Outbound Emails (ie FROM you) are disappearing...
This is a new issue in the last few years now that broadband has become suddenly the norm. Usually the issue is:
- You have automatic disconnect set in your email program
- Norton / McAfee antivirus. At least several versions have bugs which cause them to tell the email program that they are finished sending the email when they aren't.
The practical upshot is that Outlook Express (etc) hangs up the internet connection because it believes that everything is finished sending, however, in reality the antivirus program is still sending the email out in the background and this gets cutoff halfway through (and lost)
The other main reason is the sudden rise of the "Spam Blocker", which in many cases works by eliminating great swathes of emails that you might actually want to receive. Ask the recipient to check VERY carefully that they really didn't receive the email and just had it filtered away...
Ensure!
- You are NOT hanging up the internet connection manually (or it's dropping for some reason) before your email program is COMPLETELY finished
- Try disabling the "Scan outbound email" feature of your antivirus or spam scanner - note this is often tricky to do and the options may be badly labeled
Debugging
- Disable the automated hangup feature of Outlook Express and watch the "bytes counter" on the internet connection to be sure that no more data is going in/out before hanging up (this is not a long term solution, but helps figure out the problem)
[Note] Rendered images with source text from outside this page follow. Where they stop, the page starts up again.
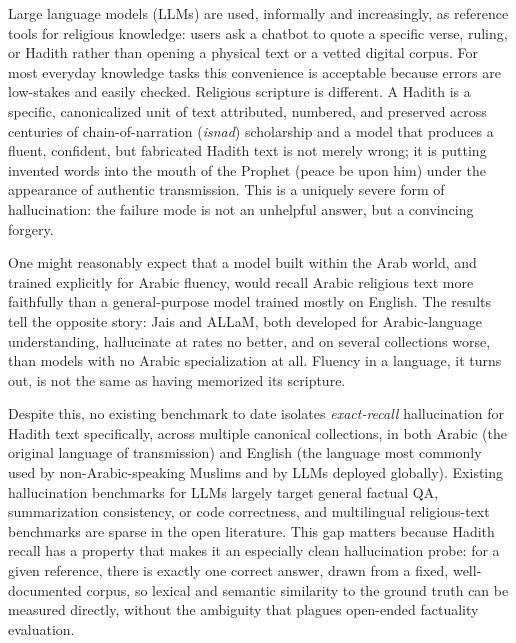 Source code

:\documentclass{article}
\begin{document}
Large language models (LLMs) are used, informally and increasingly, as
reference tools for religious knowledge: users ask a chatbot to quote a
specific verse, ruling, or Hadith rather than opening a physical text or a
vetted digital corpus. For most everyday knowledge tasks this convenience is
acceptable because errors are low-stakes and easily checked. Religious
scripture is different. A Hadith is a specific, canonicalized unit of
text attributed, numbered, and preserved across centuries of
chain-of-narration (\emph{isnad}) scholarship and a model that produces a
fluent, confident, but fabricated Hadith text is not merely wrong; it is
putting invented words into the mouth of the Prophet (peace be upon him) under
the appearance of authentic transmission. This is a uniquely severe form of
hallucination: the failure mode is not an unhelpful answer, but a convincing
forgery.

One might reasonably expect that a model built within the Arab world, and
trained explicitly for Arabic fluency, would recall Arabic religious text
more faithfully than a general-purpose model trained mostly on English. The
results tell the opposite story: Jais and ALLaM, both developed for
Arabic-language understanding, hallucinate at rates no better, and on
several collections worse, than models with no Arabic specialization at
all. Fluency in a language, it turns out, is not the same as having
memorized its scripture.

Despite this, no existing benchmark to date isolates
\emph{exact-recall} hallucination for Hadith text specifically, across
multiple canonical collections, in both Arabic (the original language of
transmission) and English (the language most commonly used by
non-Arabic-speaking Muslims and by LLMs deployed globally). Existing
hallucination benchmarks for LLMs largely target general factual QA,
summarization consistency, or code correctness, and multilingual
religious-text benchmarks are sparse in the open literature. This gap matters
because Hadith recall has a property that makes it an especially clean
hallucination probe: for a given reference, there is exactly one correct
answer, drawn from a fixed, well-documented corpus, so lexical and semantic
similarity to the ground truth can be measured directly, without the ambiguity
that plagues open-ended factuality evaluation.
\end{document}

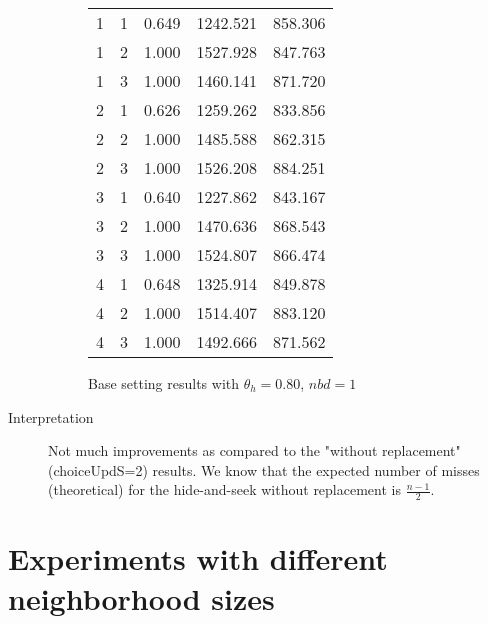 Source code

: \documentclass[11pt,a4paper,draft]{article}
\begin{document}
\begin{description}
\begin{figure}[!h]
\begin{tabular}{lllll}
			1 & 1 &  0.649 & 1242.521 & 858.306 \\
			1 & 2 &  1.000 & 1527.928 & 847.763 \\
			1 & 3 &  1.000 & 1460.141 & 871.720 \\
			\hline 
			2 & 1 &  0.626 & 1259.262 & 833.856 \\
			2 & 2 &  1.000 & 1485.588 & 862.315 \\
			2 & 3 &  1.000 & 1526.208 & 884.251 \\
			\hline 
			3 & 1 &  0.640 & 1227.862 & 843.167 \\
			3 & 2 &  1.000 & 1470.636 & 868.543 \\
			3 & 3 &  1.000 & 1524.807 & 866.474 \\
			\hline 
			4 & 1 &  0.648 & 1325.914 & 849.878 \\
			4 & 2 &  1.000 & 1514.407 & 883.120 \\
			4 & 3 &  1.000 & 1492.666 & 871.562 \\
			\hline 
			\hline 
		\end{tabular}
	\caption{Base setting results with $\theta_h = 0.80$, $nbd = 1$}
	\end{figure}
	\pagebreak

	\item[Interpretation] Not much improvements as compared to the "without replacement" (choiceUpdS=2) results. We know that the expected number of misses (theoretical) for the hide-and-seek without replacement is $\frac{n-1}{2}$.

\end{description}

\pagebreak

\section{Experiments with different neighborhood sizes} \label{neigh}
\end{document}
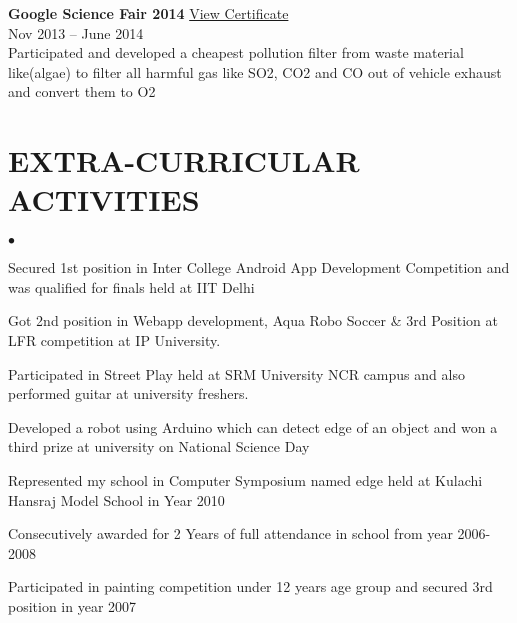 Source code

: \documentclass[margin,line]{res}
\newenvironment{list2}{
  \begin{list}{$\bullet$}{%
      \setlength{\itemsep}{0in}
      \setlength{\parsep}{0in} \setlength{\parskip}{0in}
      \setlength{\topsep}{0in} \setlength{\partopsep}{0in}
      \setlength{\leftmargin}{0.2in}}}{\end{list}}
\begin{document}
\begin{resume}
{\bf Google Science Fair 2014} \hfill \href{https://drive.google.com/file/d/1xFzl_syoqi-URgJgDWmmM52WXdXly-XV/view}{View Certificate}\\{Nov 2013 -- June 2014}\\
Participated  and developed a cheapest pollution filter from waste material like(algae) to filter all harmful gas like SO2, CO2 and CO out of  vehicle exhaust and convert them to O2\\


\section{\sc EXTRA-CURRICULAR ACTIVITIES}

\begin{list2}
\item Secured 1st position in Inter College Android App Development Competition and was qualified for finals held at IIT Delhi
\item Got 2nd position in Webapp development, Aqua Robo Soccer \& 3rd Position at LFR competition at IP University.
\item Participated in Street Play held at SRM University NCR campus and also performed guitar at university freshers.
\item Developed a robot using Arduino which can detect edge of an object and won a third prize at university on National Science Day
\item Represented my school in Computer Symposium named edge held at Kulachi Hansraj Model School in Year 2010
\item Consecutively awarded for 2 Years of full attendance in school from year 2006-2008
\item Participated in painting competition under 12 years age group and secured 3rd position in year 2007
\end{list2}


\end{resume}
\end{document}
With a specific example lost message:
- Check that the "lost" email is definitely in your Sent Items folder
- Get the date/time on the email in the Sent Items folder.
- Try to estimate the actual time you connected to the internet
- Contact mailto: support@mailasail.com with all the info above and we can examine the server log files and determine whether we actually received an email from you or not.
Note Please don't just send part of the information requested above - we have gigabytes of logs to examine and it's only by having a clear example that we can search and see whether we actually got the email from you, or whether it was the recipient which must have lot the message. Log files show sender/recipient email addresses and the date/time. Please do not quote subject lines, people's real names or email content. (For some reason people seriously ask: "Do you know what happened to my email about mooring fees that I sent to 'Ken' some time last month?")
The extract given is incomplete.